By Joe Bavier
ABIDJAN (Reuters) - Authorities in Ivory Coast on Saturday arrested a militia leader accused of participating in one of the worst massacres committed during the West African nation's post-election violence in 2011, a military official and witness said.
Some 3,000 people were killed in the brief armed conflict that broke out after incumbent president Laurent Gbagbo refused to acknowledge defeat at the hands of his rival Alassane Ouattara in a run-off poll in late 2010.
Amade Oueremi's militia backed Ouattara during the fighting, but rights groups say his fighters participated in the executions of hundreds of suspected Gbagbo supporters in the western town of Duekoue in March 2011.
"We have arrested him.
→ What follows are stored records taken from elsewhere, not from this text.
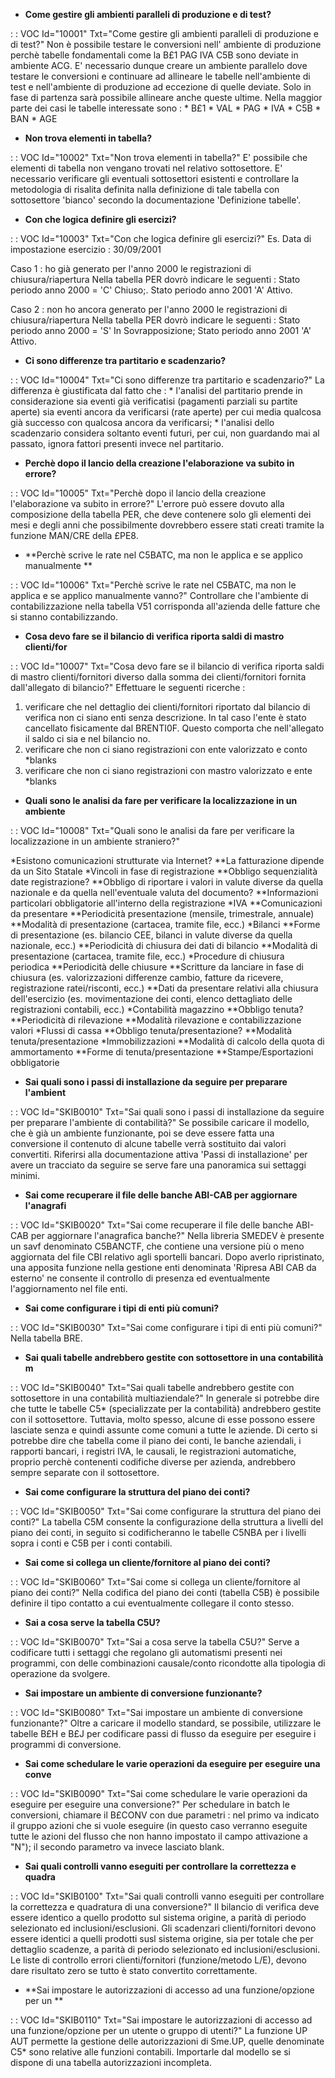 - **Come gestire gli ambienti paralleli di produzione e di test?**

 :  : VOC Id="10001" Txt="Come gestire gli ambienti paralleli di produzione e di test?"
 Non è possibile testare le conversioni nell' ambiente di produzione perchè tabelle fondamentali come la
 B£1 PAG IVA C5B sono deviate in ambiente ACG.
 E' necessario dunque creare un ambiente parallelo dove testare le conversioni e continuare ad allineare le tabelle
 nell'ambiente di test e nell'ambiente di produzione ad eccezione di quelle deviate.
 Solo in fase di partenza sarà possibile allineare anche queste ultime.
 Nella maggior parte dei casi le tabelle interessate sono : 
 \* B£1
 \* VAL
 \* PAG
 \* IVA
 \* C5B
 \* BAN
 \* AGE

- **Non trova elementi in tabella?**

 :  : VOC Id="10002" Txt="Non trova elementi in tabella?"
 E' possibile che elementi di tabella non vengano trovati nel relativo sottosettore.
 E' necessario verificare gli eventuali sottosettori esistenti e controllare la metodologia di risalita
 definita nalla definizione di tale tabella con sottosettore 'bianco' secondo la documentazione 'Definizione tabelle'.

- **Con che logica definire gli esercizi?**

 :  : VOC Id="10003" Txt="Con che logica definire gli esercizi?"
 Es. Data di impostazione esercizio :  30/09/2001

 Caso 1 :  ho già generato per l'anno 2000 le registrazioni di chiusura/riapertura
 Nella tabella PER dovrò indicare le seguenti : 
 Stato periodo anno 2000 = 'C' Chiuso;.
 Stato periodo anno 2001 'A' Attivo.

 Caso 2 :  non ho ancora generato per l'anno 2000 le registrazioni di chiusura/riapertura
 Nella tabella PER dovrò indicare le seguenti : 
 Stato periodo anno 2000 = 'S' In Sovrapposizione;
 Stato periodo anno 2001 'A' Attivo.

- **Ci sono differenze tra partitario e scadenzario?**

 :  : VOC Id="10004" Txt="Ci sono differenze tra partitario e scadenzario?"
 La differenza è giustificata dal fatto che : 
 \* l'analisi del partitario prende in considerazione sia eventi già verificatisi (pagamenti parziali su partite aperte) sia eventi ancora da verificarsi (rate aperte) per cui media qualcosa già successo con qualcosa ancora da verificarsi;
 \* l'analisi dello scadenzario considera soltanto eventi futuri, per cui, non guardando mai al passato, ignora fattori presenti invece nel partitario.

- **Perchè dopo il lancio della creazione l'elaborazione va subito in errore?**

 :  : VOC Id="10005" Txt="Perchè dopo il lancio della creazione l'elaborazione va subito in errore?"
 L'errore può essere dovuto alla composizione della tabella PER, che deve contenere solo gli elementi dei mesi e degli
 anni che possibilmente dovrebbero essere stati creati tramite la funzione MAN/CRE della £PE8.

- **Perchè scrive le rate nel C5BATC, ma non le applica e se applico manualmente **

 :  : VOC Id="10006" Txt="Perchè scrive le rate nel C5BATC, ma non le applica e se applico manualmente vanno?"
 Controllare che l'ambiente di contabilizzazione nella tabella V51 corrisponda all'azienda delle fatture che si stanno contabilizzando.

- **Cosa devo fare se il bilancio di verifica riporta saldi di mastro clienti/for**

 :  : VOC Id="10007" Txt="Cosa devo fare se il bilancio di verifica riporta saldi di mastro clienti/fornitori diverso dalla somma dei clienti/fornitori fornita dall'allegato di bilancio?"
 Effettuare le seguenti ricerche : 
 1. verificare che nel dettaglio dei clienti/fornitori riportato dal bilancio di verifica non ci siano enti senza descrizione. In tal caso l'ente è stato
 cancellato fisicamente dal BRENTI0F. Questo comporta che nell'allegato il saldo ci sia e nel bilancio no.
 2. verificare che non ci siano registrazioni con ente valorizzato e conto \*blanks
 3. verificare che non ci siano registrazioni con mastro valorizzato e ente \*blanks

- **Quali sono le analisi da fare per verificare la localizzazione in un ambiente**

 :  : VOC Id="10008" Txt="Quali sono le analisi da fare per verificare la localizzazione in un ambiente straniero?"

 \*Esistono comunicazioni strutturate via Internet?
 \*\*La fatturazione dipende da un Sito Statale
 \*Vincoli in fase di registrazione
 \*\*Obbligo sequenzialità date registrazione?
 \*\*Obbligo di riportare i valori in valute diverse da quella nazionale e da quella nell'eventuale valuta del documento?
 \*\*Informazioni particolari obbligatorie all'interno della registrazione
 \*IVA
 \*\*Comunicazioni da presentare
 \*\*Periodicità presentazione (mensile, trimestrale, annuale)
 \*\*Modalità di presentazione (cartacea, tramite file, ecc.)
 \*Bilanci
 \*\*Forme di presentazione (es. bilancio CEE, bilanci in valute diverse da quella nazionale, ecc.)
 \*\*Periodicità di chiusura dei dati di bilancio
 \*\*Modalità di presentazione (cartacea, tramite file, ecc.)
 \*Procedure di chiusura periodica
 \*\*Periodicità delle chiusure
 \*\*Scritture da lanciare in fase di chiusura (es. valorizzazioni differenze cambio, fatture da ricevere, registrazione ratei/risconti, ecc.)
 \*\*Dati da presentare relativi alla chiusura dell'esercizio (es. movimentazione dei conti, elenco dettagliato delle registrazioni contabili, ecc.)
 \*Contabilità magazzino
 \*\*Obbligo tenuta?
 \*\*Periodicità di rilevazione
 \*\*Modalità rilevazione e contabilizzazione valori
 \*Flussi di cassa
 \*\*Obbligo tenuta/presentazione?
 \*\*Modalità tenuta/presentazione
 \*Immobilizzazioni
 \*\*Modalità di calcolo della quota di ammortamento
 \*\*Forme di tenuta/presentazione
 \*\*Stampe/Esportazioni obbligatorie

- **Sai quali sono i passi di installazione da seguire per preparare l'ambient**

 :  : VOC Id="SKIB0010" Txt="Sai quali sono i passi di installazione da seguire per preparare l'ambiente di contabilità?"
Se possibile caricare il modello, che è già un ambiente funzionante, poi se deve essere fatta una conversione il contenuto di alcune tabelle verrà sostituito dai valori convertiti.
Riferirsi alla documentazione attiva 'Passi di installazione' per avere un tracciato da seguire se serve fare una panoramica sui settaggi minimi.
- **Sai come recuperare il file delle banche ABI-CAB per aggiornare l'anagrafi**

 :  : VOC Id="SKIB0020" Txt="Sai come recuperare il file delle banche ABI-CAB per aggiornare l'anagrafica banche?"
Nella libreria SMEDEV è presente un savf denominato C5BANCTF, che contiene una versione più o meno aggiornata del file CBI relativo agli sportelli bancari.
Dopo averlo ripristinato, una apposita funzione nella gestione enti denominata 'Ripresa ABI CAB da esterno' ne consente il controllo di presenza ed eventualmente l'aggiornamento nel file enti.
- **Sai come configurare i tipi di enti più comuni?**

 :  : VOC Id="SKIB0030" Txt="Sai come configurare i tipi di enti più comuni?"
Nella tabella BRE.
- **Sai quali tabelle andrebbero gestite con sottosettore in una contabilità m**

 :  : VOC Id="SKIB0040" Txt="Sai quali tabelle andrebbero gestite con sottosettore in una contabilità multiaziendale?"
In generale si potrebbe dire che tutte le tabelle C5\* (specializzate per la contabilità) andrebbero gestite con il sottosettore. Tuttavia, molto spesso, alcune di esse possono essere lasciate senza e quindi assunte come comuni a tutte le aziende. Di certo si potrebbe dire che tabella come il piano dei conti, le banche aziendali, i rapporti bancari, i registri IVA, le causali, le registrazioni automatiche, proprio perchè contenenti codifiche diverse per azienda, andrebbero sempre separate con il sottosettore.
- **Sai come configurare la struttura del piano dei conti?**

 :  : VOC Id="SKIB0050" Txt="Sai come configurare la struttura del piano dei conti?"
La tabella C5M consente la configurazione della struttura a livelli del piano dei conti, in seguito si codificheranno le tabelle C5NBA per i livelli sopra i conti e C5B per i conti contabili.
- **Sai come si collega un cliente/fornitore al piano dei conti?**

 :  : VOC Id="SKIB0060" Txt="Sai come si collega un cliente/fornitore al piano dei conti?"
Nella codifica del piano dei conti (tabella C5B) è possibile definire il tipo contatto a cui eventualmente collegare il conto stesso.
- **Sai a cosa serve la tabella C5U?**

 :  : VOC Id="SKIB0070" Txt="Sai a cosa serve la tabella C5U?"
Serve a codificare tutti i settaggi che regolano gli automatismi presenti nei programmi, con delle combinazioni causale/conto ricondotte alla tipologia di operazione da svolgere.
- **Sai impostare un ambiente di conversione funzionante?**

 :  : VOC Id="SKIB0080" Txt="Sai impostare un ambiente di conversione funzionante?"
Oltre a caricare il modello standard, se possibile, utilizzare le tabelle B£H e B£J per codificare passi di flusso da eseguire per eseguire i programmi di conversione.
- **Sai come schedulare le varie operazioni da eseguire per eseguire una conve**

 :  : VOC Id="SKIB0090" Txt="Sai come schedulare le varie operazioni da eseguire per eseguire una conversione?"
Per schedulare in batch le conversioni, chiamare il B£CONV con due parametri :  nel primo va indicato il gruppo azioni che si vuole eseguire (in questo caso verranno eseguite tutte le azioni del flusso che non hanno impostato il campo attivazione a "N"); il secondo parametro va invece lasciato blank.
- **Sai quali controlli vanno eseguiti per controllare la correttezza e quadra**

 :  : VOC Id="SKIB0100" Txt="Sai quali controlli vanno eseguiti per controllare la correttezza e quadratura di una conversione?"
Il bilancio di verifica deve essere identico a quello prodotto sul sistema origine, a parità di periodo selezionato ed inclusioni/esclusioni.
Gli scadenzari clienti/fornitori devono essere identici a quelli prodotti susl sistema origine, sia per totale che per dettaglio scadenze, a parità di periodo selezionato ed inclusioni/esclusioni.
Le liste di controllo errori clienti/fornitori (funzione/metodo L/E), devono dare risultato zero se tutto è stato convertito correttamente.
- **Sai impostare le autorizzazioni di accesso ad una funzione/opzione per un **

 :  : VOC Id="SKIB0110" Txt="Sai impostare le autorizzazioni di accesso ad una funzione/opzione per un utente o gruppo di utenti?"
La funzione UP AUT permette la gestione delle autorizzazioni di Sme.UP, quelle denominate C5\* sono relative alle funzioni contabili. Importarle dal modello se si dispone di una tabella autorizzazioni incompleta.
He is now in custody. We'll bring him to Abidjan where he will answer for his acts," said one army officer involved in Oueremi's arrest, asking not to be named.
He declined to say whether the arrest was linked to the Duekoue killings.
A civilian witness told Reuters he had seen the militia chief at an army base in Duekoue where he was being held on Saturday, adding that soldiers had told him that Oueremi had surrendered.
Gbagbo is currently awaiting trial before the International Criminal Court (ICC), accused of crimes against humanity, while the former first lady, Simone Gbagbo, is being sought by the court on similar charges.
More than 100 of the former president's supporters were arrested after the violence and remain in detention in Ivory Coast.
The conflict ended after Gbagbo was arrested in April 2011, allowing Ouattara to consolidate power as president. But none of Ouattara's own U.N.- and French-backed fighters have yet been arrested, despite evidence that they too committed atrocities.
Oueremi's continued liberty in spite of the accusations against him had been held up by human rights groups as an example of the government's failure to deliver impartial justice.
"Will Ivorian justice and the ICC finally balance their actions?" said Rinaldo Depagne, Ivory Coast researcher for the International Crisis Group, reacting to the arrest.
"This is proof that, if they want, the state has the ability to make its authority respected, and they should do it more," he said.